◆ TASK PROMPT ◆
Once you find the line containing "Deep Learning, Time Series, LSTM, RNN", output it and every line after it to the end of the records, exactly.

========

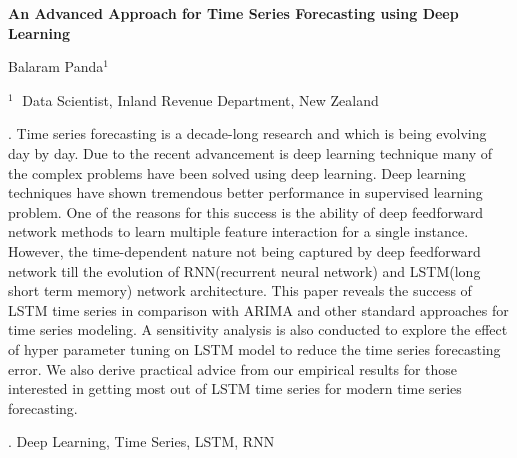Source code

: \documentclass[12pt]{article}
\begin{document}
\begin{flushleft}


{\LARGE\bf An Advanced Approach for Time Series Forecasting using Deep Learning}


\vspace{1.0cm}

Balaram Panda$^1$

\begin{description}

\item $^1 \;$ Data Scientist, Inland Revenue Department, New Zealand

\end{description}

\end{flushleft}


\vspace{0.75cm}

. Time series forecasting is a decade-long research and which is being evolving day by day. Due to the recent advancement is deep learning technique many of the complex problems have been solved using deep learning. Deep learning techniques have shown tremendous better performance in supervised learning problem. One of the reasons for this success is the ability of deep feedforward network methods to learn multiple feature interaction for a single instance. However, the time-dependent nature not being captured by deep feedforward network till the evolution of RNN(recurrent neural network) and LSTM(long short term memory) network architecture. This paper reveals the success of LSTM time series in comparison with ARIMA and other standard approaches for time series modeling. A sensitivity analysis is also conducted to explore the effect of hyper parameter tuning on LSTM model to reduce the time series forecasting error.  We also derive practical advice from our empirical results for those interested in getting most out of LSTM time series for modern time series forecasting.

\vskip 2mm

.
Deep Learning, Time Series, LSTM, RNN
\end{document}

========

◆ ANSWER SPACE ◆
Deep Learning, Time Series, LSTM, RNN
\end{document}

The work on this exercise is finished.